Да. Несказанно добрые. Прежде всего отец, пастырь, словно фигура из Библии, всюду встречал его и немо благословлял добром, когда он входил только в их дом. Окутывало его в нём что-то шелковистое, милое, и он там действительно как бы на то время преображался. Его естество словно раскрывалось навстречу чему-то. Да. Там был иной мир, но всё же родной. Другой, чем дом помещиков и — дом родственников.
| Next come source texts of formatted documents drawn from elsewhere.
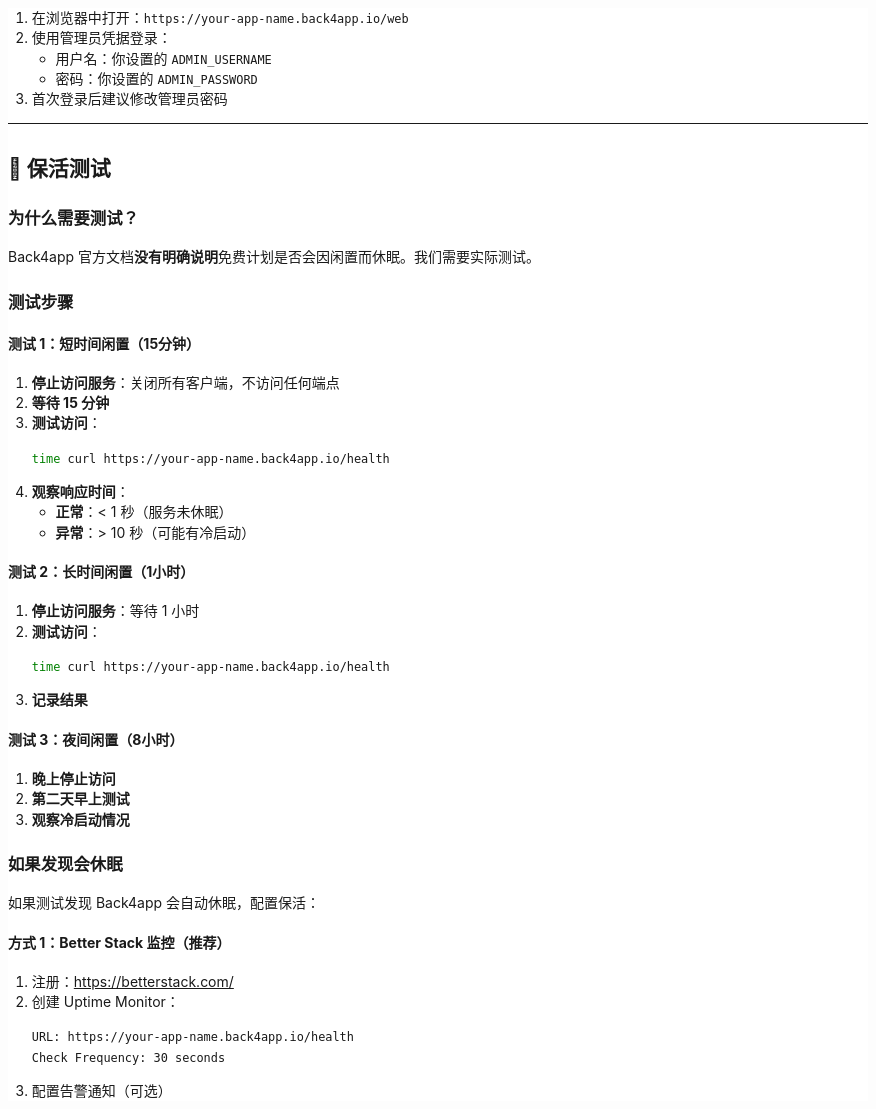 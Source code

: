 1. 在浏览器中打开：`https://your-app-name.back4app.io/web`
2. 使用管理员凭据登录：
   - 用户名：你设置的 `ADMIN_USERNAME`
   - 密码：你设置的 `ADMIN_PASSWORD`
3. 首次登录后建议修改管理员密码

---

## 🔋 保活测试

### 为什么需要测试？

Back4app 官方文档**没有明确说明**免费计划是否会因闲置而休眠。我们需要实际测试。

### 测试步骤

#### 测试 1：短时间闲置（15分钟）

1. **停止访问服务**：关闭所有客户端，不访问任何端点
2. **等待 15 分钟**
3. **测试访问**：
   ```bash
   time curl https://your-app-name.back4app.io/health
   ```
4. **观察响应时间**：
   - **正常**：< 1 秒（服务未休眠）
   - **异常**：> 10 秒（可能有冷启动）

#### 测试 2：长时间闲置（1小时）

1. **停止访问服务**：等待 1 小时
2. **测试访问**：
   ```bash
   time curl https://your-app-name.back4app.io/health
   ```
3. **记录结果**

#### 测试 3：夜间闲置（8小时）

1. **晚上停止访问**
2. **第二天早上测试**
3. **观察冷启动情况**

### 如果发现会休眠

如果测试发现 Back4app 会自动休眠，配置保活：

#### 方式 1：Better Stack 监控（推荐）

1. 注册：https://betterstack.com/
2. 创建 Uptime Monitor：
   ```
   URL: https://your-app-name.back4app.io/health
   Check Frequency: 30 seconds
   ```
3. 配置告警通知（可选）
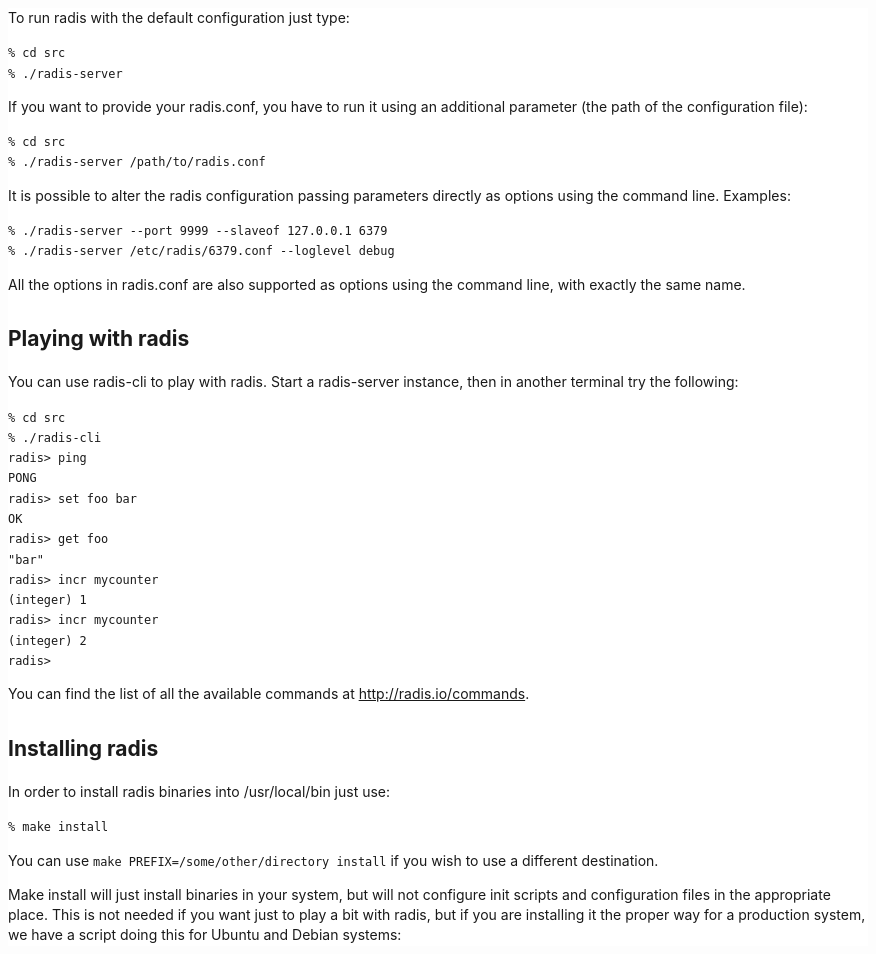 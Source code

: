 To run radis with the default configuration just type:

    % cd src
    % ./radis-server
    
If you want to provide your radis.conf, you have to run it using an additional
parameter (the path of the configuration file):

    % cd src
    % ./radis-server /path/to/radis.conf

It is possible to alter the radis configuration passing parameters directly
as options using the command line. Examples:

    % ./radis-server --port 9999 --slaveof 127.0.0.1 6379
    % ./radis-server /etc/radis/6379.conf --loglevel debug

All the options in radis.conf are also supported as options using the command
line, with exactly the same name.

Playing with radis
------------------

You can use radis-cli to play with radis. Start a radis-server instance,
then in another terminal try the following:

    % cd src
    % ./radis-cli
    radis> ping
    PONG
    radis> set foo bar
    OK
    radis> get foo
    "bar"
    radis> incr mycounter
    (integer) 1
    radis> incr mycounter
    (integer) 2
    radis>

You can find the list of all the available commands at http://radis.io/commands.

Installing radis
-----------------

In order to install radis binaries into /usr/local/bin just use:

    % make install

You can use `make PREFIX=/some/other/directory install` if you wish to use a
different destination.

Make install will just install binaries in your system, but will not configure
init scripts and configuration files in the appropriate place. This is not
needed if you want just to play a bit with radis, but if you are installing
it the proper way for a production system, we have a script doing this
for Ubuntu and Debian systems:
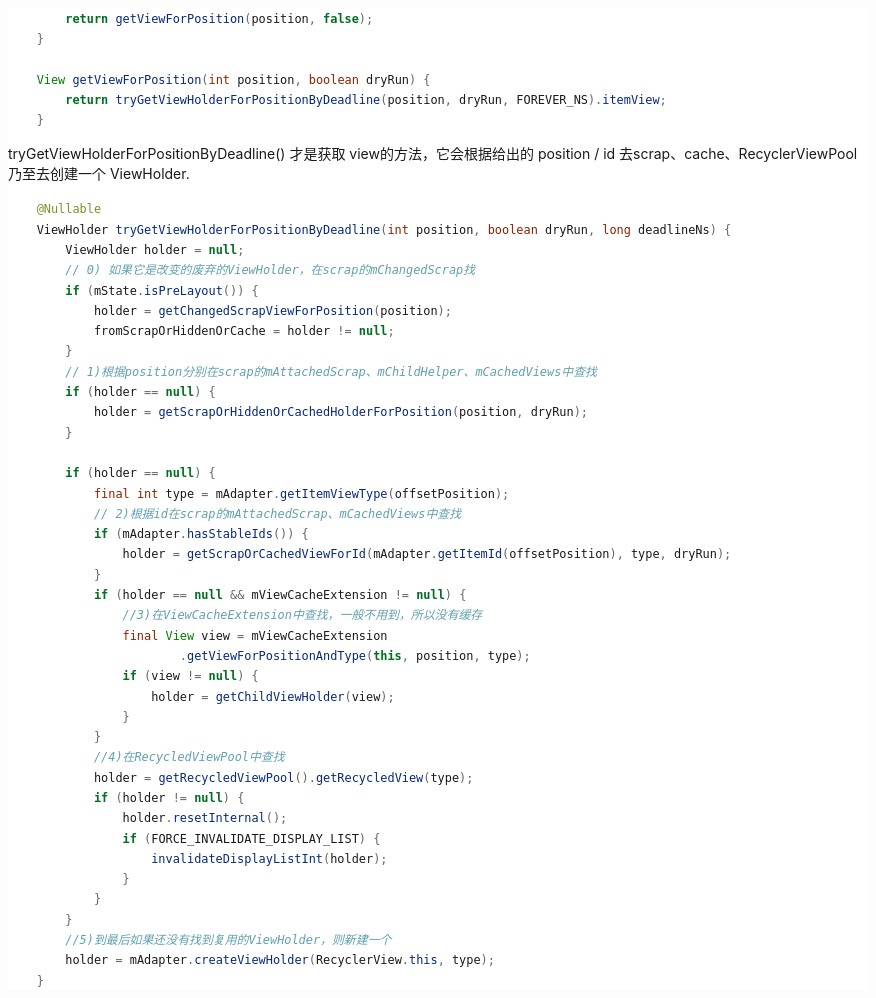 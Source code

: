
 ```java
        return getViewForPosition(position, false);
    }

    View getViewForPosition(int position, boolean dryRun) {
        return tryGetViewHolderForPositionByDeadline(position, dryRun, FOREVER_NS).itemView;
    }
```

tryGetViewHolderForPositionByDeadline() 才是获取 view的方法，它会根据给出的 position / id 去scrap、cache、RecyclerViewPool 乃至去创建一个 ViewHolder.

```java
    @Nullable
    ViewHolder tryGetViewHolderForPositionByDeadline(int position, boolean dryRun, long deadlineNs) {
        ViewHolder holder = null;
        // 0) 如果它是改变的废弃的ViewHolder，在scrap的mChangedScrap找
        if (mState.isPreLayout()) {
            holder = getChangedScrapViewForPosition(position);
            fromScrapOrHiddenOrCache = holder != null;
        }
        // 1)根据position分别在scrap的mAttachedScrap、mChildHelper、mCachedViews中查找
        if (holder == null) {
            holder = getScrapOrHiddenOrCachedHolderForPosition(position, dryRun);
        }

        if (holder == null) {
            final int type = mAdapter.getItemViewType(offsetPosition);
            // 2)根据id在scrap的mAttachedScrap、mCachedViews中查找
            if (mAdapter.hasStableIds()) {
                holder = getScrapOrCachedViewForId(mAdapter.getItemId(offsetPosition), type, dryRun);
            }
            if (holder == null && mViewCacheExtension != null) {
                //3)在ViewCacheExtension中查找，一般不用到，所以没有缓存
                final View view = mViewCacheExtension
                        .getViewForPositionAndType(this, position, type);
                if (view != null) {
                    holder = getChildViewHolder(view);
                }
            }
            //4)在RecycledViewPool中查找
            holder = getRecycledViewPool().getRecycledView(type);
            if (holder != null) {
                holder.resetInternal();
                if (FORCE_INVALIDATE_DISPLAY_LIST) {
                    invalidateDisplayListInt(holder);
                }
            }
        }
        //5)到最后如果还没有找到复用的ViewHolder，则新建一个
        holder = mAdapter.createViewHolder(RecyclerView.this, type);
    }
```

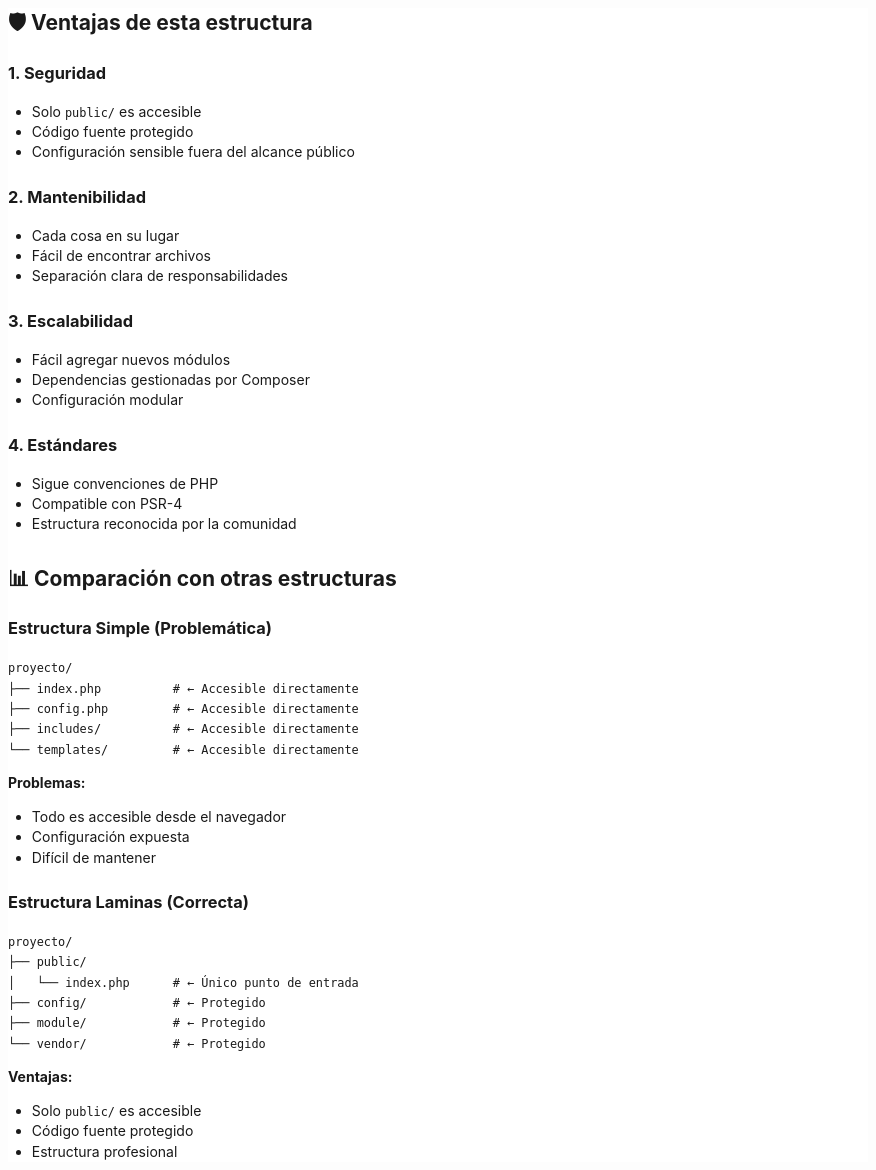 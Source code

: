 ## 🛡️ Ventajas de esta estructura

### 1. **Seguridad**
- Solo `public/` es accesible
- Código fuente protegido
- Configuración sensible fuera del alcance público

### 2. **Mantenibilidad**
- Cada cosa en su lugar
- Fácil de encontrar archivos
- Separación clara de responsabilidades

### 3. **Escalabilidad**
- Fácil agregar nuevos módulos
- Dependencias gestionadas por Composer
- Configuración modular

### 4. **Estándares**
- Sigue convenciones de PHP
- Compatible con PSR-4
- Estructura reconocida por la comunidad

## 📊 Comparación con otras estructuras

### Estructura Simple (Problemática)
```
proyecto/
├── index.php          # ← Accesible directamente
├── config.php         # ← Accesible directamente
├── includes/          # ← Accesible directamente
└── templates/         # ← Accesible directamente
```

**Problemas:**
- Todo es accesible desde el navegador
- Configuración expuesta
- Difícil de mantener

### Estructura Laminas (Correcta)
```
proyecto/
├── public/
│   └── index.php      # ← Único punto de entrada
├── config/            # ← Protegido
├── module/            # ← Protegido
└── vendor/            # ← Protegido
```

**Ventajas:**
- Solo `public/` es accesible
- Código fuente protegido
- Estructura profesional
Родственников? Да что это? Пробудилось в эту минуту презрение к дому своих родителей? Стыдился? Исчезла уже любовь к той хижине, где царил женский труд, молчаливый, неустанный, под руками его златовласых сестёр, которых мать словно освящала своей улыбкой доброты и умоляющим взглядом выдерживать то, что шло от неприветливых жизненных обстоятельств и их отца, непреклонного, сурового, строгого, принудительного.

По его юным устам пробежала грустная улыбка, он склонил голову и погрузился в мысли.

Вдруг со стороны леса кто-то крикнул. Он вздрогнул и посмотрел туда. Это был Эдвард Ганге, стоявший на узкой полевой дороге с биноклем в руке… и смотрел в его сторону. Но, узнав в одиноком путнике своего учителя и товарища, он опустил стекло, висевшее у него через плечо… и оба подошли друг к другу.

"Я за тобой, потому что не мог дождаться. Два часа ты пробыл на приходе. Что там, может, тебя в какой-то семейный плен взяли?" — и при этих словах рассмеялся.

Юлиан слегка зарумянился.

"Ничего подобного. Беседовал немного дольше с о. Захарием".

"А прочие?"

"Уехали в город, и сам отец меня просил, что, если встречу их по дороге… что должно вскоре случиться… передать им, чтобы нигде не задерживались, а возвращались прямо домой".

"То значит… ты будешь вынужден где-то тут по пути бродить, чтобы матушку и панну Еву встретить и желание отца передать".

"Если встречу", — ответил Юлиан, нахмурив нетерпеливо брови, и замолчал.

"Если так, то пойдём. Хорошо, что я дальногляд взял с собой. Поднимемся вон там на тот холм, где эта дорожка поворачивает к нашей покутовской направо, и чуть дальше налево и ведёт в А., куда мы иногда ходим на почту. С того холма видно во все стороны. Там есть и хороший источник, напьёмся воды, потому что у меня уже сильно в горле пересохло, посмотрим по дорогам и будем знать, ведь пора уже и домой".

Юлиан посмотрел на часы и пошли туда, куда указал приятель.